==== DATA TO PROCESS ====
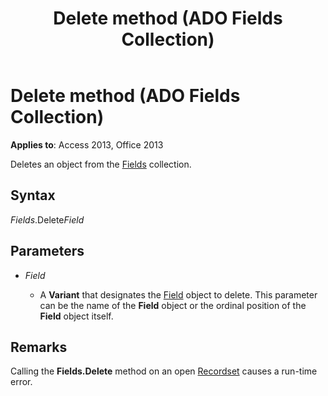 ﻿---
title: Delete method (ADO Fields Collection)
TOCTitle: Delete method (ADO Fields Collection)
ms:assetid: adc66365-703f-4491-fc5b-dbc9bca2ac53
ms:mtpsurl: https://msdn.microsoft.com/library/JJ249817(v=office.15)
ms:contentKeyID: 48547047
ms.date: 09/18/2015
mtps_version: v=office.15
---

# Delete method (ADO Fields Collection)


**Applies to**: Access 2013, Office 2013



Deletes an object from the [Fields](fields-collection-ado.md) collection.

## Syntax

*Fields*.Delete*Field*

## Parameters

- *Field*

  - A **Variant** that designates the [Field](field-object-ado.md) object to delete. This parameter can be the name of the **Field** object or the ordinal position of the **Field** object itself.

## Remarks

Calling the **Fields.Delete** method on an open [Recordset](recordset-object-ado.md) causes a run-time error.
====
TASK INSTRUCTIONS -
What this calls for is the material above set down exactly, pictures excluded.

REPLY TO THE TASK -
 ﻿---
title: Delete method (ADO Fields Collection)
TOCTitle: Delete method (ADO Fields Collection)
ms:assetid: adc66365-703f-4491-fc5b-dbc9bca2ac53
ms:mtpsurl: https://msdn.microsoft.com/library/JJ249817(v=office.15)
ms:contentKeyID: 48547047
ms.date: 09/18/2015
mtps_version: v=office.15
---

# Delete method (ADO Fields Collection)


**Applies to**: Access 2013, Office 2013



Deletes an object from the [Fields](fields-collection-ado.md) collection.

## Syntax

*Fields*.Delete*Field*

## Parameters

- *Field*

  - A **Variant** that designates the [Field](field-object-ado.md) object to delete. This parameter can be the name of the **Field** object or the ordinal position of the **Field** object itself.

## Remarks

Calling the **Fields.Delete** method on an open [Recordset](recordset-object-ado.md) causes a run-time error.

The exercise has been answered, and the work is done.